**WORK INSTRUCTIONS**
Below are some records. Print exactly the lines between the one holding "Новая таблица содержит" and the one holding "# The Summer of 1944 Kent", inclusive, and nothing else.

**RECORDS PROVIDED**
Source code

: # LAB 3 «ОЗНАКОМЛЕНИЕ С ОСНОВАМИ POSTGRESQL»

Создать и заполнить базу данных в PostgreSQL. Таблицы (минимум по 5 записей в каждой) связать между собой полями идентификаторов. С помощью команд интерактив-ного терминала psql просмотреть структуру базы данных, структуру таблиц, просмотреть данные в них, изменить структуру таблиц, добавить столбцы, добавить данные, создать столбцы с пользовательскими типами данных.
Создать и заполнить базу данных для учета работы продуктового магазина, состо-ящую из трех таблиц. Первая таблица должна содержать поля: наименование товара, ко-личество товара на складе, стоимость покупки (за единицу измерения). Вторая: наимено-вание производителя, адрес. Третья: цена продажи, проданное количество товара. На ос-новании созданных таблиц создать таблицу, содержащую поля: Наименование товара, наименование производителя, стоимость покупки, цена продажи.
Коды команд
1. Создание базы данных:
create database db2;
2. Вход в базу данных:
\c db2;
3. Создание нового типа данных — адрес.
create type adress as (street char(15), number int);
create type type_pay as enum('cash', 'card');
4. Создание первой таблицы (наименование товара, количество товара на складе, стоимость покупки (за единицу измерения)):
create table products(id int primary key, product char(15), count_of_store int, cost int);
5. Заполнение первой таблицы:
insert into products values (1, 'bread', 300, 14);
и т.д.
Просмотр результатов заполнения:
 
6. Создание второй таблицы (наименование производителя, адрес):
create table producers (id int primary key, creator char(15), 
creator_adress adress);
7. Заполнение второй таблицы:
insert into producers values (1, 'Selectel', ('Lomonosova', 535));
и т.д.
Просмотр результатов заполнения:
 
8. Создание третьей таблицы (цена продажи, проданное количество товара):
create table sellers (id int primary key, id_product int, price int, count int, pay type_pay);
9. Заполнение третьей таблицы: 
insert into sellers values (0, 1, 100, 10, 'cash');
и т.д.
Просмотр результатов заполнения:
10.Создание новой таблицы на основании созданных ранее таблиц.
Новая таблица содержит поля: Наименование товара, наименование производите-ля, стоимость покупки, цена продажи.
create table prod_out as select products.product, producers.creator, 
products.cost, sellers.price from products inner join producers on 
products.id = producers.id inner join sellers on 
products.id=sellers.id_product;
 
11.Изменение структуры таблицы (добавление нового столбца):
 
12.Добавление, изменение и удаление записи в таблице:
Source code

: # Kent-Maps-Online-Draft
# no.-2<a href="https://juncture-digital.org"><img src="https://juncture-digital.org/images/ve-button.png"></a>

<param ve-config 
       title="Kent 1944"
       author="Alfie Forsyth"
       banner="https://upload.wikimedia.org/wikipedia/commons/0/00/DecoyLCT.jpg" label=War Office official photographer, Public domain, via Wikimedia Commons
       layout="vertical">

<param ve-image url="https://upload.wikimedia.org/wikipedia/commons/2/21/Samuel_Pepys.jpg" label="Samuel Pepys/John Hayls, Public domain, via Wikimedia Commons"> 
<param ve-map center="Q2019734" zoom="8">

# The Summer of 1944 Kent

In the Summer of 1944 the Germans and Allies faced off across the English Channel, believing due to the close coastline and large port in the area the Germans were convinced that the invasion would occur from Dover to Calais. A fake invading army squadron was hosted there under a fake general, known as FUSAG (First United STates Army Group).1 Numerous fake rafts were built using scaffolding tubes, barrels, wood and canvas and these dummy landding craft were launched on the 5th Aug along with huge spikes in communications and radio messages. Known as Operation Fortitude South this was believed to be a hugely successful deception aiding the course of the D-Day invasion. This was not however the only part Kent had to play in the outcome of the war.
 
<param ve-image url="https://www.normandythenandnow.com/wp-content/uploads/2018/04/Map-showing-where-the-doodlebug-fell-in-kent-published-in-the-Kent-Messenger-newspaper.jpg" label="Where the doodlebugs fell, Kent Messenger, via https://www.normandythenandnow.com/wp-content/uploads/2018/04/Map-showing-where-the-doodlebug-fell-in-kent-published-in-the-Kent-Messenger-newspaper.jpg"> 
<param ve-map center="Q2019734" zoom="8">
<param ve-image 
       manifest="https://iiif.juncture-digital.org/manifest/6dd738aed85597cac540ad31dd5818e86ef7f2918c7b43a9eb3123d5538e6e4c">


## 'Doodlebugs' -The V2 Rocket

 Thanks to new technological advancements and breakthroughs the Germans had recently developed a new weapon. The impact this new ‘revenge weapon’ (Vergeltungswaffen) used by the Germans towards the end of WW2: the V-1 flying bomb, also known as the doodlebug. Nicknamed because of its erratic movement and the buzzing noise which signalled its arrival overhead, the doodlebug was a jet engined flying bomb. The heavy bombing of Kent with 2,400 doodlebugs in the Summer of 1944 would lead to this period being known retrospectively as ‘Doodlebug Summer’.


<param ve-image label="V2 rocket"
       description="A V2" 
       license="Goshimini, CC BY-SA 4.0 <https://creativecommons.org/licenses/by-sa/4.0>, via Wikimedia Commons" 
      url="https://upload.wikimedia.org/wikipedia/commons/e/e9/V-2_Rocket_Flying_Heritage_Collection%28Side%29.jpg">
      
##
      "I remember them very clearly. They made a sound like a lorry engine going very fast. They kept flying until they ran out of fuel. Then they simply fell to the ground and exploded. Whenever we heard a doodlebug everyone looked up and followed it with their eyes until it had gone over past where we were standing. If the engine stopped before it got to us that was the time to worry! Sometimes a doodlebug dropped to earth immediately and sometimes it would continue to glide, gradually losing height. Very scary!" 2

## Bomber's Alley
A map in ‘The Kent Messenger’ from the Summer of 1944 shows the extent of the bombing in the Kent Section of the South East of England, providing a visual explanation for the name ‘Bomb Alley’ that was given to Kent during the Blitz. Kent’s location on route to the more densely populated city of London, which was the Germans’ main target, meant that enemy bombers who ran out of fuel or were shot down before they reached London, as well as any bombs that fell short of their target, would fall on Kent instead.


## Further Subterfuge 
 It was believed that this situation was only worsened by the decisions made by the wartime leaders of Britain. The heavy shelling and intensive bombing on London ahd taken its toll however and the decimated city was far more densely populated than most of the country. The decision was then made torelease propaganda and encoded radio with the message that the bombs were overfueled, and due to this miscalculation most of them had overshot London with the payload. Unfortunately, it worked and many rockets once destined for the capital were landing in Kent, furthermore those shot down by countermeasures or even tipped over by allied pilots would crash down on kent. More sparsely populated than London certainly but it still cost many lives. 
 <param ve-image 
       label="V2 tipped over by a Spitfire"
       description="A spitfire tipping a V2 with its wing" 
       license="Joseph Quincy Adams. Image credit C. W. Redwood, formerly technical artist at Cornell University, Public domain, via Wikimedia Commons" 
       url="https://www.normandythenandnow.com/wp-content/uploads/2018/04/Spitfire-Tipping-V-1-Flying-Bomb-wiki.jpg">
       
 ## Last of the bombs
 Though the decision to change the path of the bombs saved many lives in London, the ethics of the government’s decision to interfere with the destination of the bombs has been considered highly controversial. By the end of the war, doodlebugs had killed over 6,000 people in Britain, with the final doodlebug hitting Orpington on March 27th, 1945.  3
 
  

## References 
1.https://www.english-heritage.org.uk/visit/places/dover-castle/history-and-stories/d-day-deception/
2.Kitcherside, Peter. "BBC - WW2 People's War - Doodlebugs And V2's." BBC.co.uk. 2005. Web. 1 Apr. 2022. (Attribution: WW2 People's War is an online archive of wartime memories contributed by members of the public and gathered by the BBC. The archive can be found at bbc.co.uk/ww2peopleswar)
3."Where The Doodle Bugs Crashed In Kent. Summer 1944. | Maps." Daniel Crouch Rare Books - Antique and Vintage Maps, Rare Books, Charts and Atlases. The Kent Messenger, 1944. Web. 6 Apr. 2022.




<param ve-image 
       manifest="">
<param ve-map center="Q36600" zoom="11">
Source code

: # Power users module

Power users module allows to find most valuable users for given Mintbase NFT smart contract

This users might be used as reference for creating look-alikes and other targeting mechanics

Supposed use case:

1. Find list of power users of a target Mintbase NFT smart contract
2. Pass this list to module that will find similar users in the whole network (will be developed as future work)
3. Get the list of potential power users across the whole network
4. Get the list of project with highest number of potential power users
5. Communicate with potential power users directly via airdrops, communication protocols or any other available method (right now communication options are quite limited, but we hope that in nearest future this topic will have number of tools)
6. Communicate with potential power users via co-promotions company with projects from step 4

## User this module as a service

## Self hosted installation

**OUTPUT FOR THIS TASK**
Новая таблица содержит поля: Наименование товара, наименование производите-ля, стоимость покупки, цена продажи.
create table prod_out as select products.product, producers.creator, 
products.cost, sellers.price from products inner join producers on 
products.id = producers.id inner join sellers on 
products.id=sellers.id_product;
 
11.Изменение структуры таблицы (добавление нового столбца):
 
12.Добавление, изменение и удаление записи в таблице:
Source code

: # Kent-Maps-Online-Draft
# no.-2<a href="https://juncture-digital.org"><img src="https://juncture-digital.org/images/ve-button.png"></a>

<param ve-config 
       title="Kent 1944"
       author="Alfie Forsyth"
       banner="https://upload.wikimedia.org/wikipedia/commons/0/00/DecoyLCT.jpg" label=War Office official photographer, Public domain, via Wikimedia Commons
       layout="vertical">

<param ve-image url="https://upload.wikimedia.org/wikipedia/commons/2/21/Samuel_Pepys.jpg" label="Samuel Pepys/John Hayls, Public domain, via Wikimedia Commons"> 
<param ve-map center="Q2019734" zoom="8">

# The Summer of 1944 Kent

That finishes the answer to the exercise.